Restate word for word the lines between the start of the material and the line with "## SparseCategoricalCrossentropy", keeping both of those ends and none of the pictures.

#### Records provided ####

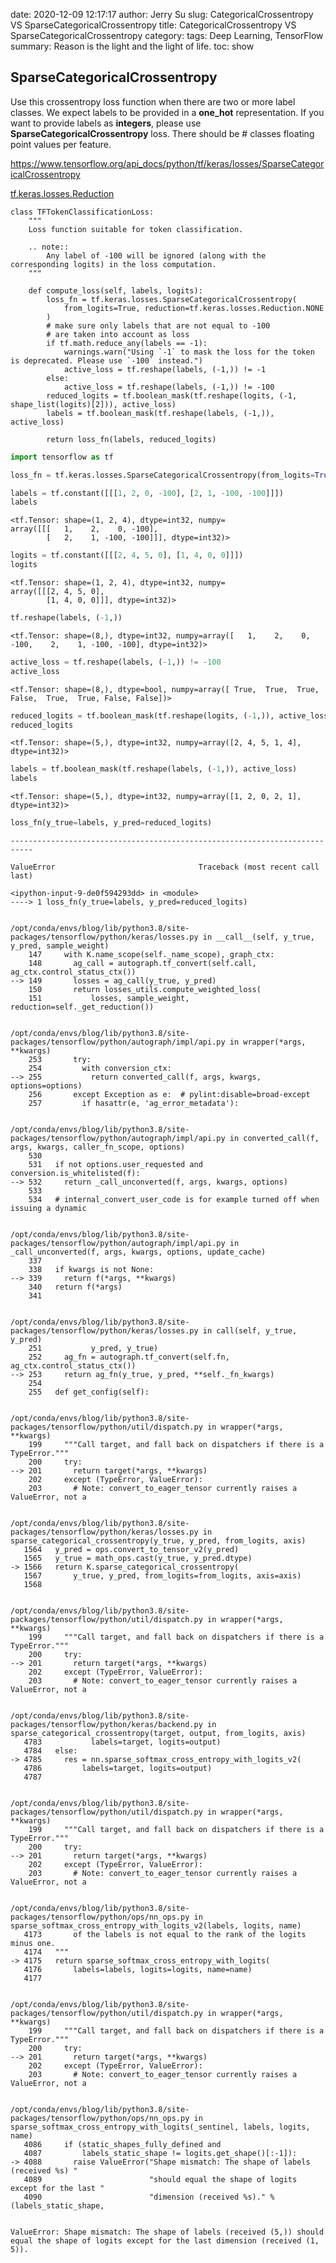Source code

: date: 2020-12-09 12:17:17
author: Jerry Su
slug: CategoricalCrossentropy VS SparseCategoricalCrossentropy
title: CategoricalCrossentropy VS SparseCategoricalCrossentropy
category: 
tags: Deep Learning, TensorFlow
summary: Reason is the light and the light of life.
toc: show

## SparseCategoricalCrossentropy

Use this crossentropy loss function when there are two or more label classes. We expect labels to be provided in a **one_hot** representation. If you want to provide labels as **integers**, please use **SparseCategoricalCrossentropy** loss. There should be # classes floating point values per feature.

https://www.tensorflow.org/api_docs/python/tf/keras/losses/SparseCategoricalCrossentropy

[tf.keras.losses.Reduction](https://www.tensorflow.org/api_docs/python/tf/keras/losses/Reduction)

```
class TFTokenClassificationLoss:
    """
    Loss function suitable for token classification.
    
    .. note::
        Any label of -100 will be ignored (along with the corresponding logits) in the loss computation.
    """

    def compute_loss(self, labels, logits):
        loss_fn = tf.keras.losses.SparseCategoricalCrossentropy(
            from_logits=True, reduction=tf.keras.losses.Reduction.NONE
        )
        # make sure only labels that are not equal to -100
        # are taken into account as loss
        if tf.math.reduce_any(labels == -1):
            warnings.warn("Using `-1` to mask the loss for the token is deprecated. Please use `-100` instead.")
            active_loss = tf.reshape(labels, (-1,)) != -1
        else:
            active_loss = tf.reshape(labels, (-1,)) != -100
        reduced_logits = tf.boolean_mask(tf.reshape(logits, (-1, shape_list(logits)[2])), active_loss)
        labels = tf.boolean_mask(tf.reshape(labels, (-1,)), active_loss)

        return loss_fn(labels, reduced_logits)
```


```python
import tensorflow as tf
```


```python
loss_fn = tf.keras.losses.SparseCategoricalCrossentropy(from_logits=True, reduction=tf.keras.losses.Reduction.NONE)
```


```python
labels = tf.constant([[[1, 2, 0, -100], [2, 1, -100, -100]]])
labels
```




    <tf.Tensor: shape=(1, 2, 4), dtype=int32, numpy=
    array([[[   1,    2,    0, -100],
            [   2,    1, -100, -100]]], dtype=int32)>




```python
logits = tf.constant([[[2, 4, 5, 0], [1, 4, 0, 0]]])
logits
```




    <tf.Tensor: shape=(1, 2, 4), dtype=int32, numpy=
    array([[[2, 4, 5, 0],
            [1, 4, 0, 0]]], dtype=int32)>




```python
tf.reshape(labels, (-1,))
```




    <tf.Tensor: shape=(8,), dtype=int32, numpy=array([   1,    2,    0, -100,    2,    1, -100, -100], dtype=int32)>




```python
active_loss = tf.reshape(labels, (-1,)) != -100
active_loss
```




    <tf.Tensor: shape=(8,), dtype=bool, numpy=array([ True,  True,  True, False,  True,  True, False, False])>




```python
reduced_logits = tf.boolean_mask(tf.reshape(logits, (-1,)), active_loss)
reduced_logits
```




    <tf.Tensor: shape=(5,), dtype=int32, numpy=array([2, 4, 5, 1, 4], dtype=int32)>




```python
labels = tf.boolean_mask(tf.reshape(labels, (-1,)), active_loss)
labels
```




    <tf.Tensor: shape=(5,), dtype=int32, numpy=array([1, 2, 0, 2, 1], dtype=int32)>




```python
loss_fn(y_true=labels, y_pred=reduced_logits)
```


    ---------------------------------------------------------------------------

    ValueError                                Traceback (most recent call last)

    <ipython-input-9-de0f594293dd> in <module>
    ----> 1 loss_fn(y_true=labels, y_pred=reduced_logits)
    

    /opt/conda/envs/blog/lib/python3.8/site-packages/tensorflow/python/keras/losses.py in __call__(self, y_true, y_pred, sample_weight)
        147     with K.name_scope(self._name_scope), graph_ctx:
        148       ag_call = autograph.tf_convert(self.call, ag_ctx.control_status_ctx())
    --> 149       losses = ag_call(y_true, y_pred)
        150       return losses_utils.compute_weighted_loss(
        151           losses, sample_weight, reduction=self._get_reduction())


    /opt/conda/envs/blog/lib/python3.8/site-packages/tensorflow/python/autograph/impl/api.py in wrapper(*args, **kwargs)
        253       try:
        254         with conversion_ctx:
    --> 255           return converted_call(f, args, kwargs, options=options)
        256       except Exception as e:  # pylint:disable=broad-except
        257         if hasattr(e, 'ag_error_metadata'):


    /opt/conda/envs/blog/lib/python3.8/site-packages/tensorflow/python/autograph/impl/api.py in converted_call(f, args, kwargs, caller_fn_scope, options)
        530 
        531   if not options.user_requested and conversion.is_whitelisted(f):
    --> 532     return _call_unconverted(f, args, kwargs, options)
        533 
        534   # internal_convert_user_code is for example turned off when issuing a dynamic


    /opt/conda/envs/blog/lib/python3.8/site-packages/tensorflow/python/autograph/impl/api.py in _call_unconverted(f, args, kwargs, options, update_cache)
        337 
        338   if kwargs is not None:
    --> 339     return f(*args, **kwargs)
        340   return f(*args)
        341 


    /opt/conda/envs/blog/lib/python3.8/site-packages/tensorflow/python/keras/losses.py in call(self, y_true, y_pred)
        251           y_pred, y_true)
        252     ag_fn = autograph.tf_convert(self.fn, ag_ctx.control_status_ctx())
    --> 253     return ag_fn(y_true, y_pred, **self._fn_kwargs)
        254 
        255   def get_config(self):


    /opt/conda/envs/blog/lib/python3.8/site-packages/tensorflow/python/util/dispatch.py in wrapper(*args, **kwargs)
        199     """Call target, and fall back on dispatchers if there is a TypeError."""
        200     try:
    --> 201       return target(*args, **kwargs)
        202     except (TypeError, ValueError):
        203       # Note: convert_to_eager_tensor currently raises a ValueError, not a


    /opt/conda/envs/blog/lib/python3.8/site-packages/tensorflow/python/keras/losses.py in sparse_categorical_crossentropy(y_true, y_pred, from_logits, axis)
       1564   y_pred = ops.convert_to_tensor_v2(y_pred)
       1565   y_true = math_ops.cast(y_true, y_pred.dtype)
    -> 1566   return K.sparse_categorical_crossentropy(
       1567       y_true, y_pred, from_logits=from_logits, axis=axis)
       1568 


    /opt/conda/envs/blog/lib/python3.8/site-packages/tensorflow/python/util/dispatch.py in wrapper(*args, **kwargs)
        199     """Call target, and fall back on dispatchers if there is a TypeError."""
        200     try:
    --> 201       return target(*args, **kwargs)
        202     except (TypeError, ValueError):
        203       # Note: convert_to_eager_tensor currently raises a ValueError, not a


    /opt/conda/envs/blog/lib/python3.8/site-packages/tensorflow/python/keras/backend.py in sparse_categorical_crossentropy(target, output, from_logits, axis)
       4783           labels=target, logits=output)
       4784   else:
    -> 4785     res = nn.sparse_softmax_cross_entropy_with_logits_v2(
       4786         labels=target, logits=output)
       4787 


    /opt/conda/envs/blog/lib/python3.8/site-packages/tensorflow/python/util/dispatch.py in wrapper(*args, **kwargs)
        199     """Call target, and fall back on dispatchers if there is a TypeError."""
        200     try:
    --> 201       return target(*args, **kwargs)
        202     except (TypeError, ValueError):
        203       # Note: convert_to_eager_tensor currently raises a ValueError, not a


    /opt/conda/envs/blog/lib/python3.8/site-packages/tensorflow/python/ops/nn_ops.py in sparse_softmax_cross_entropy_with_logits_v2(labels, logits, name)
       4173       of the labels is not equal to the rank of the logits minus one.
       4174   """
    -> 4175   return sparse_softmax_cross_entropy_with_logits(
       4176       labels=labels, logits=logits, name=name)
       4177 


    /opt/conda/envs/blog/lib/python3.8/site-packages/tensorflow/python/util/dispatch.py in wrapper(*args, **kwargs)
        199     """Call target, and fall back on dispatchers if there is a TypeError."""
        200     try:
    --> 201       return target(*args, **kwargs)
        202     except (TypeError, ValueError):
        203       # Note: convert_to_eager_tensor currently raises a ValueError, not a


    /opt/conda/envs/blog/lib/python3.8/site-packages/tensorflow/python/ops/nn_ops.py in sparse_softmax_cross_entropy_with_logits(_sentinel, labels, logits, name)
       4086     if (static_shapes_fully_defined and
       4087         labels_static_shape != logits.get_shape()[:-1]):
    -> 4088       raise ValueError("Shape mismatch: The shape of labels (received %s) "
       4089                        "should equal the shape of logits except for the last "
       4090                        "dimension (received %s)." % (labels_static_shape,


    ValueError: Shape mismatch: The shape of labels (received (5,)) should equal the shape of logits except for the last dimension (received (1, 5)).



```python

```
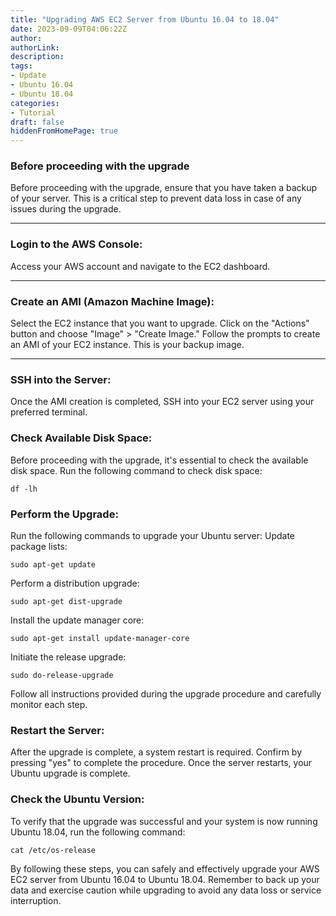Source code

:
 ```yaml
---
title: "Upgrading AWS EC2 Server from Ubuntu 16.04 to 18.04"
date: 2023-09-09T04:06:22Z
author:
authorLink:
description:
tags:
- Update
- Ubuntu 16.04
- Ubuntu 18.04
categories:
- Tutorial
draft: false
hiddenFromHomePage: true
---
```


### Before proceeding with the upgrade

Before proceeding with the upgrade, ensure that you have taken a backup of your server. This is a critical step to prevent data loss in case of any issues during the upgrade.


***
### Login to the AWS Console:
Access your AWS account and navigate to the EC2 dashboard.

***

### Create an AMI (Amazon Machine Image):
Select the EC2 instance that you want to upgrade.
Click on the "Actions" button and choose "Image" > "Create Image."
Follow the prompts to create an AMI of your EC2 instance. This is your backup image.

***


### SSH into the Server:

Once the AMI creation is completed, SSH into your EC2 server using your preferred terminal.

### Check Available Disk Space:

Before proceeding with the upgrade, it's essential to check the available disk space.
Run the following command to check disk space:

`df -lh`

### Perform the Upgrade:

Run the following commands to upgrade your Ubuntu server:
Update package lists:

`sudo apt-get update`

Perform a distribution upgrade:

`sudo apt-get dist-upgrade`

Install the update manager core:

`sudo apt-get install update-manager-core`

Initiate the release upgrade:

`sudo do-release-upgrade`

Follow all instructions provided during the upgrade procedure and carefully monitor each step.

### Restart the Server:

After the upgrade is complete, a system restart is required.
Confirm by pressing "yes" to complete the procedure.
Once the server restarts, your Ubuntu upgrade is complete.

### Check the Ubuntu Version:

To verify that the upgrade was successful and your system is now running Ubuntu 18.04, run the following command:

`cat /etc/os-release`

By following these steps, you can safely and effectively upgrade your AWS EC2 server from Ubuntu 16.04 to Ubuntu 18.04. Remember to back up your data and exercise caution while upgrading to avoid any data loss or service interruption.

####

Result:
Source code

: date: 2020-12-09 12:17:17
author: Jerry Su
slug: CategoricalCrossentropy VS SparseCategoricalCrossentropy
title: CategoricalCrossentropy VS SparseCategoricalCrossentropy
category: 
tags: Deep Learning, TensorFlow
summary: Reason is the light and the light of life.
toc: show

## SparseCategoricalCrossentropy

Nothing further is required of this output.